** Opening DATASET CONTENT block **

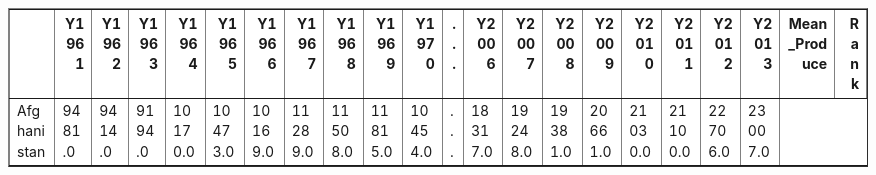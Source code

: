 


<div>
<style scoped>
    .dataframe tbody tr th:only-of-type {
        vertical-align: middle;
    }

    .dataframe tbody tr th {
        vertical-align: top;
    }

    .dataframe thead th {
        text-align: right;
    }
</style>
<table border="1" class="dataframe">
  <thead>
    <tr style="text-align: right;">
      <th></th>
      <th>Y1961</th>
      <th>Y1962</th>
      <th>Y1963</th>
      <th>Y1964</th>
      <th>Y1965</th>
      <th>Y1966</th>
      <th>Y1967</th>
      <th>Y1968</th>
      <th>Y1969</th>
      <th>Y1970</th>
      <th>...</th>
      <th>Y2006</th>
      <th>Y2007</th>
      <th>Y2008</th>
      <th>Y2009</th>
      <th>Y2010</th>
      <th>Y2011</th>
      <th>Y2012</th>
      <th>Y2013</th>
      <th>Mean_Produce</th>
      <th>Rank</th>
    </tr>
  </thead>
  <tbody>
    <tr>
      <td>Afghanistan</td>
      <td>9481.0</td>
      <td>9414.0</td>
      <td>9194.0</td>
      <td>10170.0</td>
      <td>10473.0</td>
      <td>10169.0</td>
      <td>11289.0</td>
      <td>11508.0</td>
      <td>11815.0</td>
      <td>10454.0</td>
      <td>...</td>
      <td>18317.0</td>
      <td>19248.0</td>
      <td>19381.0</td>
      <td>20661.0</td>
      <td>21030.0</td>
      <td>21100.0</td>
      <td>22706.0</td>
      <td>23007.0</td>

** Closing DATASET CONTENT block **

Nothing but the lines from the one holding "<td>19381.0</td>" to the end of the entries should be output, each exactly as it appears.

      <td>19381.0</td>
      <td>20661.0</td>
      <td>21030.0</td>
      <td>21100.0</td>
      <td>22706.0</td>
      <td>23007.0</td>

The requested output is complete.